The arcadia_catalog.completed_queries
table relies on the parsing profile
files that the arcengined
(ArcEngine daemon) process generates. These files
reside on the coordinator node, where the query ran originally. They are not replicated, and
take much longer to process than parquet
tables.
In scenarios that rely on extensive use of these tables, we strongly recommend that you extract this information into a parquet-formated destination table. Running regularly-scheduled extraction jobs to update this table improves the speed for analytics, replication, and durability; it also mitigates the persistence and performance issues we identify in the discussion on Limitations of Arcadia Catalog Tables.

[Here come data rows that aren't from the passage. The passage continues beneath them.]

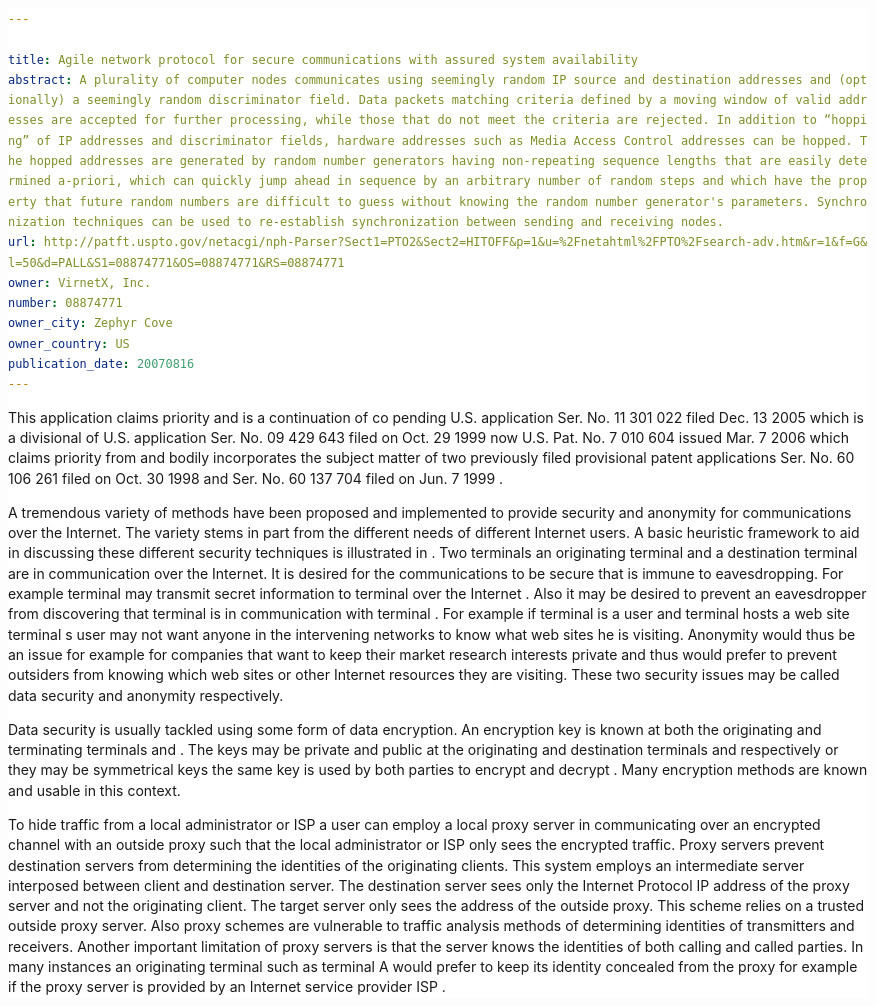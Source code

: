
 ```yaml
---

title: Agile network protocol for secure communications with assured system availability
abstract: A plurality of computer nodes communicates using seemingly random IP source and destination addresses and (optionally) a seemingly random discriminator field. Data packets matching criteria defined by a moving window of valid addresses are accepted for further processing, while those that do not meet the criteria are rejected. In addition to “hopping” of IP addresses and discriminator fields, hardware addresses such as Media Access Control addresses can be hopped. The hopped addresses are generated by random number generators having non-repeating sequence lengths that are easily determined a-priori, which can quickly jump ahead in sequence by an arbitrary number of random steps and which have the property that future random numbers are difficult to guess without knowing the random number generator's parameters. Synchronization techniques can be used to re-establish synchronization between sending and receiving nodes.
url: http://patft.uspto.gov/netacgi/nph-Parser?Sect1=PTO2&Sect2=HITOFF&p=1&u=%2Fnetahtml%2FPTO%2Fsearch-adv.htm&r=1&f=G&l=50&d=PALL&S1=08874771&OS=08874771&RS=08874771
owner: VirnetX, Inc.
number: 08874771
owner_city: Zephyr Cove
owner_country: US
publication_date: 20070816
---
```

This application claims priority and is a continuation of co pending U.S. application Ser. No. 11 301 022 filed Dec. 13 2005 which is a divisional of U.S. application Ser. No. 09 429 643 filed on Oct. 29 1999 now U.S. Pat. No. 7 010 604 issued Mar. 7 2006 which claims priority from and bodily incorporates the subject matter of two previously filed provisional patent applications Ser. No. 60 106 261 filed on Oct. 30 1998 and Ser. No. 60 137 704 filed on Jun. 7 1999 .

A tremendous variety of methods have been proposed and implemented to provide security and anonymity for communications over the Internet. The variety stems in part from the different needs of different Internet users. A basic heuristic framework to aid in discussing these different security techniques is illustrated in . Two terminals an originating terminal and a destination terminal are in communication over the Internet. It is desired for the communications to be secure that is immune to eavesdropping. For example terminal may transmit secret information to terminal over the Internet . Also it may be desired to prevent an eavesdropper from discovering that terminal is in communication with terminal . For example if terminal is a user and terminal hosts a web site terminal s user may not want anyone in the intervening networks to know what web sites he is visiting. Anonymity would thus be an issue for example for companies that want to keep their market research interests private and thus would prefer to prevent outsiders from knowing which web sites or other Internet resources they are visiting. These two security issues may be called data security and anonymity respectively.

Data security is usually tackled using some form of data encryption. An encryption key is known at both the originating and terminating terminals and . The keys may be private and public at the originating and destination terminals and respectively or they may be symmetrical keys the same key is used by both parties to encrypt and decrypt . Many encryption methods are known and usable in this context.

To hide traffic from a local administrator or ISP a user can employ a local proxy server in communicating over an encrypted channel with an outside proxy such that the local administrator or ISP only sees the encrypted traffic. Proxy servers prevent destination servers from determining the identities of the originating clients. This system employs an intermediate server interposed between client and destination server. The destination server sees only the Internet Protocol IP address of the proxy server and not the originating client. The target server only sees the address of the outside proxy. This scheme relies on a trusted outside proxy server. Also proxy schemes are vulnerable to traffic analysis methods of determining identities of transmitters and receivers. Another important limitation of proxy servers is that the server knows the identities of both calling and called parties. In many instances an originating terminal such as terminal A would prefer to keep its identity concealed from the proxy for example if the proxy server is provided by an Internet service provider ISP .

For example, to copy data into a new table, use the following approach to extract information on completed tables into more permanent storage:
To create a parquet destination table (historical_queries
), we use the same
schema as arcadia_catalog.completed_queries
, and use an additional
partitioning column start_date
.
Issue the following command:
CREATE TABLE historical_queries
PARTITIONED BY (start_date)
SORT BY (start_time, end_time)
STORED AS PARQUET
AS SELECT *, to_date(start_time)
AS start_date
FROM arcadia_catalog.completed_queries;
Note that this statement fully populates the new table with all data in the
arcadia_catalog.completed_queries
table. Also, the SORT
BY
clause enables you to run more efficient queries by referencing
start_time
and end_time
columns.
To update the historical_queries
table periodically with new queries in the
arcadia_catalog.completed_queries
table, run the following
command:
INSERT INTO historical_queries
PARTITION (start_date)
SELECT *, to_date(start_time)
AS start_date
FROM arcadia_catalog.completed_queries
WHERE end_time > (SELECT max(end_time) FROM historical_queries);
The end_time
predicate copies all queries that ran after the previous
data upload into the historical_queries
table.
Note
that for simple comparison predicates greater-than, equal, or less-than
(>
, =
, <
) on the
end_time
column, Arcadia Enterprise optimizes queries
through predicate push down, allowing the arcengined
process to skip over
profile files that do not match the end_time
predicate.